On January 31, 2025, ESMA issued new guidance for crypto-asset service providers (CASPs) under the EU’s MiCA regulation. CASPs must meet strict standards in governance, compliance, and anti-money laundering efforts. A genuine local presence and strong oversight are key for authorisation. Cross-border operations face heightened scrutiny.

How will these changes affect the crypto industry?

The European Securities and Markets Authority (ESMA) issued new supervisory guidance on January 31, 2025, regarding the authorisation of crypto-asset service providers (CASPs) under Regulation (EU) 2023/1114 of the European Parliament and of the Council of 31 May 2023 on markets in crypto-assets, as amended (MiCA). These guidelines aim to establish a harmonised regulatory framework across the EU, setting stringent requirements for CASPs seeking regulatory authorisation. The guidance underscores the importance for firms operating in the crypto-asset space across the EU to meet heightened expectations in governance, compliance, and risk management.

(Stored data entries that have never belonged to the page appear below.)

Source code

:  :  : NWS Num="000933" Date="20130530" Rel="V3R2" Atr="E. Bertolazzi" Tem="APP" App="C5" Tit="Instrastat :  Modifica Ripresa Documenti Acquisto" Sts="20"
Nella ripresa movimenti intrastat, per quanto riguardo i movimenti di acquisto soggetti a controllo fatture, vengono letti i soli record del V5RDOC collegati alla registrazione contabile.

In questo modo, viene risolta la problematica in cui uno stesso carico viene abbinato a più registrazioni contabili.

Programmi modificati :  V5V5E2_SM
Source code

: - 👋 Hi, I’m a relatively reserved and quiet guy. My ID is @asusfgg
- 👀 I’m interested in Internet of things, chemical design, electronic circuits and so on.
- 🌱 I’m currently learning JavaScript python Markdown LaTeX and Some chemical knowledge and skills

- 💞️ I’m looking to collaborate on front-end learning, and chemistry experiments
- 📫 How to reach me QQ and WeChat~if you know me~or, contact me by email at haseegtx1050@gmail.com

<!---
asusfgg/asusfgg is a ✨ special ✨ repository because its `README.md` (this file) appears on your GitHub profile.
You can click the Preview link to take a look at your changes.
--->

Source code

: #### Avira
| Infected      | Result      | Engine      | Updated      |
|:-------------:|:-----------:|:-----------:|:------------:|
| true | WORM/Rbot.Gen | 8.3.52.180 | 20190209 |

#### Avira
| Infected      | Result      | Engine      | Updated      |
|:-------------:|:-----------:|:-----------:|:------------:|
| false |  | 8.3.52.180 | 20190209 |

ESMA considers all CASPs to be high-risk entities due to their cross-border operations and exposure to financial crime risks, particularly money laundering and terrorist financing. As a result, national supervisory authorities will subject applications to rigorous assessments, ensuring that firms demonstrate robust operational substance, effective internal controls, and compliance. A key requirement is maintaining a sufficient physical presence within the country of authorisation. CASPs must establish genuine decision-making authority at the local level, with executives and key personnel actively engaged in oversight and governance. “Letter-box” entities will not satisfy MiCA’s authorisation standards.

While outsourcing remains a common practice, special scrutiny will apply to outsourcing arrangements involving non-EU entities. Additionally, all CASPs will be subject to rigorous fit and proper assessments of their senior executives and board members. Prior regulatory violations, governance failings, or ongoing criminal proceedings—even in non-EU jurisdictions—may significantly impact an entity’s ability to secure CASP authorisation.

Given the inherent risks within the crypto-asset industry, MiCA places a strong emphasis on anti-money laundering (AML) and counter-terrorist financing (CFT) measures. Firms must implement comprehensive AML/CFT frameworks that align with EU regulatory expectations, ensuring they can effectively monitor, detect, and mitigate financial crime risks. The ability to demonstrate compliance with these standards will be critical for firms seeking to establish or maintain operations in the pan-European crypto-asset market.